エロ本のカット描きから始まった25年の漫画人生はジェットコースターそのもの。ミニスカパブで働きながら描いた時期もあり、漫画の題材だったギャンブルなどに身を投じたことも。2年前には、アルコール依存から回復した元夫をガンで亡くしている。
生きるために「働かない選択肢はない」と言い切る彼女の作品は、「冷徹な現状認識に裏打ちされた」(樋口めぐむ・小説集)ものであり、その「赤裸々ぶりと、人間の本質をついた表現」(カメライター、日々是好日)が魅力といえそうだ。
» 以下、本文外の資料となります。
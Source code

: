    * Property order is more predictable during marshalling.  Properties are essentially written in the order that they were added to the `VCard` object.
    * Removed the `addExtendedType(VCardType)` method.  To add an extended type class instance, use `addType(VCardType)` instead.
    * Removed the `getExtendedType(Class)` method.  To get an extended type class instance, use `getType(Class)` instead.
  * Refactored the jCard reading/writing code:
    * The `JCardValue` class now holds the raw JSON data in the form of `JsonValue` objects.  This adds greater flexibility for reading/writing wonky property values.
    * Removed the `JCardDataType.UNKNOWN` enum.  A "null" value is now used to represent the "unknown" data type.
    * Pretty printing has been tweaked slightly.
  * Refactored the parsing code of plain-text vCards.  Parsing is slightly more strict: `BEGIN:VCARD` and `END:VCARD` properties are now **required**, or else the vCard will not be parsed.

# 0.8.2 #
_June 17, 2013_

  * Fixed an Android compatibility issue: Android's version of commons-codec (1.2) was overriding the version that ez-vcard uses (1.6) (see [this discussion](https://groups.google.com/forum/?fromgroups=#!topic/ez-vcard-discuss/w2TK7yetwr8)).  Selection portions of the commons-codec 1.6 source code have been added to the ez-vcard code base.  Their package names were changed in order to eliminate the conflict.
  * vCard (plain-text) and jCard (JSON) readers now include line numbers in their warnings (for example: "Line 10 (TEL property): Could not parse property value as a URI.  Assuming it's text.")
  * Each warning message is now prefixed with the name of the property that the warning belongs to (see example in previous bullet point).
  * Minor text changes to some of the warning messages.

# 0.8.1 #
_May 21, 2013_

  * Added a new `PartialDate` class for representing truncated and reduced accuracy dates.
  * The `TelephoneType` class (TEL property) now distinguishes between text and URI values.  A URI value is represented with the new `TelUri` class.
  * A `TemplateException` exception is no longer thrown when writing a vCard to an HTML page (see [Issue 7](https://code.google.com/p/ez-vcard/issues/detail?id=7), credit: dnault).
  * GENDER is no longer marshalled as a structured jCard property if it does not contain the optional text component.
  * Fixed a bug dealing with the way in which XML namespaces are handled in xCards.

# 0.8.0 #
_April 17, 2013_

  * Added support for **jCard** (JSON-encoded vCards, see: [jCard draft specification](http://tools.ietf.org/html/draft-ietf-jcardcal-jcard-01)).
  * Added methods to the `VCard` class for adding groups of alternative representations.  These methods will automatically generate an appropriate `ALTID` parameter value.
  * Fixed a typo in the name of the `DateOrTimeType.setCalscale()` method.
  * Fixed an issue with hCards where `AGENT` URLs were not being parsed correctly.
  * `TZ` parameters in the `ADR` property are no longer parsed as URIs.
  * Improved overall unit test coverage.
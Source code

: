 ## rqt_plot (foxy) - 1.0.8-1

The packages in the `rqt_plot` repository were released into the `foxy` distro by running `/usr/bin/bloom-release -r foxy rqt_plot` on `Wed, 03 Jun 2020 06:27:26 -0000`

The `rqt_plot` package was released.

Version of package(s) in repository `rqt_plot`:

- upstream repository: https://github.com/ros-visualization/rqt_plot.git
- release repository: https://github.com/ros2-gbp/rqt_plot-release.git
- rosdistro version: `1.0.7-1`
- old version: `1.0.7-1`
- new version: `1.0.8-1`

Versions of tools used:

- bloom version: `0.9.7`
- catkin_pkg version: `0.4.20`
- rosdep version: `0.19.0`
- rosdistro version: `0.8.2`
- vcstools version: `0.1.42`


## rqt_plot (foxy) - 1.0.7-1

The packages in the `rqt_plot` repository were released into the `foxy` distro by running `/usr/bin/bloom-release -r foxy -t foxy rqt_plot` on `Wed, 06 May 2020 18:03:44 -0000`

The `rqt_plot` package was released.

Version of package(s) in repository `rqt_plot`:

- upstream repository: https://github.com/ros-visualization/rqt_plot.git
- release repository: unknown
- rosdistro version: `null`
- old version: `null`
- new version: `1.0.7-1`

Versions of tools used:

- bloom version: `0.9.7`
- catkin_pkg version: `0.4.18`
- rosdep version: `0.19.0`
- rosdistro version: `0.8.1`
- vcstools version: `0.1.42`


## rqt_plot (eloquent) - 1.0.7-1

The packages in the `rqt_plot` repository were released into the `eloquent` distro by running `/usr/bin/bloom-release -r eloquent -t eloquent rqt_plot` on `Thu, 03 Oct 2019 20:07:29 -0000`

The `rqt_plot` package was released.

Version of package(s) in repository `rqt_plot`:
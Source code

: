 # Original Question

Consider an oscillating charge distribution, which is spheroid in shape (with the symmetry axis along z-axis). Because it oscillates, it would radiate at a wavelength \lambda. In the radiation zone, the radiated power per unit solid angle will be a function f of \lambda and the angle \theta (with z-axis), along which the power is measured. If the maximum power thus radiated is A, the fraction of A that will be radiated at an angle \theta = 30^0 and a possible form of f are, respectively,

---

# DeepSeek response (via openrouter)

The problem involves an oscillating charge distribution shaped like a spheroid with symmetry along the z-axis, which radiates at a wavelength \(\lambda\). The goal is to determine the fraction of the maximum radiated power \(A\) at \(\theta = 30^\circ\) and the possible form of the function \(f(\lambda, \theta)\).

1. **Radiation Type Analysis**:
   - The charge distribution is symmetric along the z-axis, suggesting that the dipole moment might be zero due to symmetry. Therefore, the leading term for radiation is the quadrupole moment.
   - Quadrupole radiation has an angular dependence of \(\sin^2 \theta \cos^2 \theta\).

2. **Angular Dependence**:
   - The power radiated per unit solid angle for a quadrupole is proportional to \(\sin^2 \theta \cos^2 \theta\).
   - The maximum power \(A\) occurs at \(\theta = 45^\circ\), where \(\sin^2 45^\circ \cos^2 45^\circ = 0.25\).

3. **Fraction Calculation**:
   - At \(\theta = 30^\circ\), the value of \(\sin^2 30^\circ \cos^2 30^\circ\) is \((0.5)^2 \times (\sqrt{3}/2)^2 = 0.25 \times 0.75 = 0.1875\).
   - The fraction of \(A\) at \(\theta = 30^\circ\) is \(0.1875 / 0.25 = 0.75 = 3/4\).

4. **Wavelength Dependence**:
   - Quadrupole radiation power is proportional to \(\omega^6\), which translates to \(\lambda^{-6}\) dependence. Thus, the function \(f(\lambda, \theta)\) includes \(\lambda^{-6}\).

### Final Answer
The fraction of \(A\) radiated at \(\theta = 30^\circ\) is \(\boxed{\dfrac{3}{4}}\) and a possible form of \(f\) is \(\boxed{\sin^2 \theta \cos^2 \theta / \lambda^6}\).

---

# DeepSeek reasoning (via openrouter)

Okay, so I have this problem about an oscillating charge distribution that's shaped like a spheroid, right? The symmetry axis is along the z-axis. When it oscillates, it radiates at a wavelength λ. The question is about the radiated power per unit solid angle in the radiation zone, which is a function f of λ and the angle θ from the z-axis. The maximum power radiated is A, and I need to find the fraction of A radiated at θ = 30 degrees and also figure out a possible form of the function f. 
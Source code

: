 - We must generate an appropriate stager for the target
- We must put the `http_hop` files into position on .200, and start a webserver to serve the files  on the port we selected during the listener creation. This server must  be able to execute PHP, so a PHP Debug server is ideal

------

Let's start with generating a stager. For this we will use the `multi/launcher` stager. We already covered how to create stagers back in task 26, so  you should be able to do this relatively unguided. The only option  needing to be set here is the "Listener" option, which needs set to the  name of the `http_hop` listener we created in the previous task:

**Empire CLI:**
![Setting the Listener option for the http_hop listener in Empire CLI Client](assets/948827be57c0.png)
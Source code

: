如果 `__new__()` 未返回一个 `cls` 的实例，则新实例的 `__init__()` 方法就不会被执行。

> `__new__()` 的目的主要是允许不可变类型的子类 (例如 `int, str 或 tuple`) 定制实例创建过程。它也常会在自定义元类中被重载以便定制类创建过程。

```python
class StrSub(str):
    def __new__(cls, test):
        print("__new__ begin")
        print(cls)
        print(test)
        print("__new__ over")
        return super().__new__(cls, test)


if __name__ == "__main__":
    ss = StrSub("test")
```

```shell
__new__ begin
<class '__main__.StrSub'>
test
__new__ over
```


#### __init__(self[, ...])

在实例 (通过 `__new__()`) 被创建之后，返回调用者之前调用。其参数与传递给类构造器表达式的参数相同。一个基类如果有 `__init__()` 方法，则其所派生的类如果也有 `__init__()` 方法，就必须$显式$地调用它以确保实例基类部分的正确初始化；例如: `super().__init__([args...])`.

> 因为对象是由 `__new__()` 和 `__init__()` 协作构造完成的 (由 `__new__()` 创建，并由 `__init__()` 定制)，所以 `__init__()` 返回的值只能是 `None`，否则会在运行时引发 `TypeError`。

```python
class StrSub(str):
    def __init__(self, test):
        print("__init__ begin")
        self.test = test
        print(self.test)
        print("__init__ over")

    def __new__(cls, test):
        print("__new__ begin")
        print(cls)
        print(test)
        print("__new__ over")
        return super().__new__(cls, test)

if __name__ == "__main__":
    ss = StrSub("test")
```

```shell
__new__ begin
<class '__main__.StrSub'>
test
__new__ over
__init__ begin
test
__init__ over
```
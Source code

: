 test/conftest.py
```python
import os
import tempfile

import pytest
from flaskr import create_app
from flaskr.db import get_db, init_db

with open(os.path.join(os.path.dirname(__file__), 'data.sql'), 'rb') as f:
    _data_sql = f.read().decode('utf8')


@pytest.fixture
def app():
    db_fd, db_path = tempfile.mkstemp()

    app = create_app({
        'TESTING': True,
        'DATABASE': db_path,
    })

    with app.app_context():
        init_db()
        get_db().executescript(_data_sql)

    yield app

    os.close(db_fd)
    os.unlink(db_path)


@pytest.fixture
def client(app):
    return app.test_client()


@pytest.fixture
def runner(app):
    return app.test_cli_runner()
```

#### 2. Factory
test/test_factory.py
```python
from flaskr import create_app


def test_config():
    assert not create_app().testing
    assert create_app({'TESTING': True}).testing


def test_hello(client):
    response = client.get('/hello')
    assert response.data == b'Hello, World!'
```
92年出版のエッセイ『サイバラ式』を読んだ『四季こもごも』のブロガーは、「不景気な世の中にマッチしているからか今読んでも違和感がない」とつづる。『ぷりんのカラメル日記』のブロガーは、「物事の本質を捉えるのが上手で、さらにそれを表現し伝える能力がずば抜けている」と評価する。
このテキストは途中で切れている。